Originally published at Sputnik by Leandra Bernstein on 9/9/16
The procedural maneuver to call a voice vote in a nearly empty chamber House of Representatives was carried out to guarantee passage of the Justice Against Sponsors of Terror Act (JASTA), US Congressman from New York and bill sponsor Peter King told Sputnik on Friday.
WASHINGTON (Sputnik), Leandra Bernstein — The House of Representatives unanimously approved the JASTA bill in a voice vote earlier in the day, while the House chamber was largely empty. “It was my call… I just wanted to get it through, that is all I cared about,” King said of the Friday afternoon vote on the bill allowing victims of the September 11, 2001 terrorist attacks to bring their long-standing lawsuit against Saudi Arabia. The US Congress customarily records each members’ support or disapproval in a roll-call vote, though voice votes are not uncommon.

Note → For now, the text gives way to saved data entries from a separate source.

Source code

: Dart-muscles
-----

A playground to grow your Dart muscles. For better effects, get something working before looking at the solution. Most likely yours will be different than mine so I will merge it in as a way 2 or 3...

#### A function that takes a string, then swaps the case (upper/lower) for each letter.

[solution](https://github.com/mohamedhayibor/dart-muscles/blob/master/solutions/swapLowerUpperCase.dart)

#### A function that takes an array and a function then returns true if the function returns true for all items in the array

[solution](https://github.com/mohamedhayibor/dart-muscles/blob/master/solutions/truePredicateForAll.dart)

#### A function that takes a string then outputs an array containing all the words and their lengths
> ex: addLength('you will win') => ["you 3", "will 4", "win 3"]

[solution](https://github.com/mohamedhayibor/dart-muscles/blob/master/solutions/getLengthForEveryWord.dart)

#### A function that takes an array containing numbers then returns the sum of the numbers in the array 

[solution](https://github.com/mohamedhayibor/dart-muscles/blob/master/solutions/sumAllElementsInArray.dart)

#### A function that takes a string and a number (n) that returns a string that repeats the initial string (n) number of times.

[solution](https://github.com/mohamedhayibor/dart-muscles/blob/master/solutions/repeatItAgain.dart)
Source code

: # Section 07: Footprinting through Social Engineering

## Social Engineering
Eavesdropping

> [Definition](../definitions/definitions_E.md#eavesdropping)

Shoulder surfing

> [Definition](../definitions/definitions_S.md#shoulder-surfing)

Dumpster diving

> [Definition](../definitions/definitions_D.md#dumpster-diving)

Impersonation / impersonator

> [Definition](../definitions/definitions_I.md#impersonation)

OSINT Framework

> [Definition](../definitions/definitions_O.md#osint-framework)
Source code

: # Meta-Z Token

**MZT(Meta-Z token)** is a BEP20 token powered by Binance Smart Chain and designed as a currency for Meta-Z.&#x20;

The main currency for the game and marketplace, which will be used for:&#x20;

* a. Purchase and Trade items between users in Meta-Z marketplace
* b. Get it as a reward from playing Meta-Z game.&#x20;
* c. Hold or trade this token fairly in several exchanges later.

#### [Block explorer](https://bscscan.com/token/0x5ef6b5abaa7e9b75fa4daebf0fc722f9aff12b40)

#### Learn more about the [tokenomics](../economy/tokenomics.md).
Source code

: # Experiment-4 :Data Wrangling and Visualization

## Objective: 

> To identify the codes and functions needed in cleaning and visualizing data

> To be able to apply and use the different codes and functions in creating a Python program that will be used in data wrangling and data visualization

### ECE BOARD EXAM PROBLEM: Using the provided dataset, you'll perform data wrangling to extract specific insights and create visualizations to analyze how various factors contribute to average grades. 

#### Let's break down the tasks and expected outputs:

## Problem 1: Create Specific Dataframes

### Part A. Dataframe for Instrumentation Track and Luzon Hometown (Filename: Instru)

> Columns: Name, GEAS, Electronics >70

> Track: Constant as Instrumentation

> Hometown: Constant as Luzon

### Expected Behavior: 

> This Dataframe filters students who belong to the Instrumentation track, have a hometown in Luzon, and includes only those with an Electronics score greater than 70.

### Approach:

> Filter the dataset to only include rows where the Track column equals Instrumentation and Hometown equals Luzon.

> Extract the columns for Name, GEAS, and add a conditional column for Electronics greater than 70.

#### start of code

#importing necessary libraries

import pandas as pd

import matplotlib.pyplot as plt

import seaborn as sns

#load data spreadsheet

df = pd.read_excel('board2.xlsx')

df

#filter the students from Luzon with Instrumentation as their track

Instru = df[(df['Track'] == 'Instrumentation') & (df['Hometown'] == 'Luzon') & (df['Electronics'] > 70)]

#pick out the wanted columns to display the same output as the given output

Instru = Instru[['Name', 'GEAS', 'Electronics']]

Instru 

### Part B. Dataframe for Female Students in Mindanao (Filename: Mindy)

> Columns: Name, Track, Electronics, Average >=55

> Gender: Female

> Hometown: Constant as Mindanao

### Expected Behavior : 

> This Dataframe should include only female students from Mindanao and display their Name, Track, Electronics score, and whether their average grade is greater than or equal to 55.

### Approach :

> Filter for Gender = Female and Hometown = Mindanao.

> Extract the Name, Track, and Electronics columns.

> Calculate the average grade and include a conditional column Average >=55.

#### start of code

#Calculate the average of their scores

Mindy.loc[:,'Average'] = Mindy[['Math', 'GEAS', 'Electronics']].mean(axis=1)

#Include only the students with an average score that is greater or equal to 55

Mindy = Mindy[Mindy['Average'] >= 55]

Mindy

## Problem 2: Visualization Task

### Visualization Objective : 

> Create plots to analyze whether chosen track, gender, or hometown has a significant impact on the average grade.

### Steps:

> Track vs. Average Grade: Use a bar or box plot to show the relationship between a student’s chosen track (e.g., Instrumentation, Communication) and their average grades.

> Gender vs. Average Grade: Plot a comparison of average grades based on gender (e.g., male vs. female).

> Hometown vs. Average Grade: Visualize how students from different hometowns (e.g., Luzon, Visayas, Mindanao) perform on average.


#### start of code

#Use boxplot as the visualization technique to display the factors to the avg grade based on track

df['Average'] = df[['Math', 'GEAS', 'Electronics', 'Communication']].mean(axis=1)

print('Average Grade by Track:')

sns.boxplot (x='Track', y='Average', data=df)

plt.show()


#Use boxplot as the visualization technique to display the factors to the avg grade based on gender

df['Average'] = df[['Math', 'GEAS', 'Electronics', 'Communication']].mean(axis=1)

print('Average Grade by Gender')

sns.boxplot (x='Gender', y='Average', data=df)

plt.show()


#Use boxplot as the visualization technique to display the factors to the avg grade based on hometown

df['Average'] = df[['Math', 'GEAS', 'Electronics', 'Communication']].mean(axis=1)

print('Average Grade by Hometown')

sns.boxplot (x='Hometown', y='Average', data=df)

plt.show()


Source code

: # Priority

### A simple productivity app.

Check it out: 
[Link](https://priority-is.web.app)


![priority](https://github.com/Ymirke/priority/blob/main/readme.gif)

The bill, which passed the Senate unanimously in May, is set to go to President Barack Obama before the 15th anniversary of September 11 terrorist attacks against the United States.
Obama has previously threatened to veto the bill arguing the United States could be liable to similar terrorism-related lawsuits by other countries. JASTA clarifies existing US law and guarantees citizens can bring suit against any foreign nation that provides material support for a terrorist act on US soil or affecting US persons. The act will also enable families of September 11 victims to bring a federal court case against the Saudi government for allegedly providing support for the September 2001 attacks. The Saudis were previously granted sovereign immunity and did not have to appear in a US court.
Originally published at USA Today by Brian J. Tumulty on 9/9/16
House approves bill letting 9/11 families sue Saudis
WASHINGTON — The House voted Friday to approve legislation allowing 9/11 survivors and family members to sue Saudi Arabia in connection with the attacks.
The Justice Against Sponsors of Terrorism Act (JASTA) passed the House by voice vote and now goes to President Obama, who has threatened to veto it. The Senate unanimously passed the same bill in May.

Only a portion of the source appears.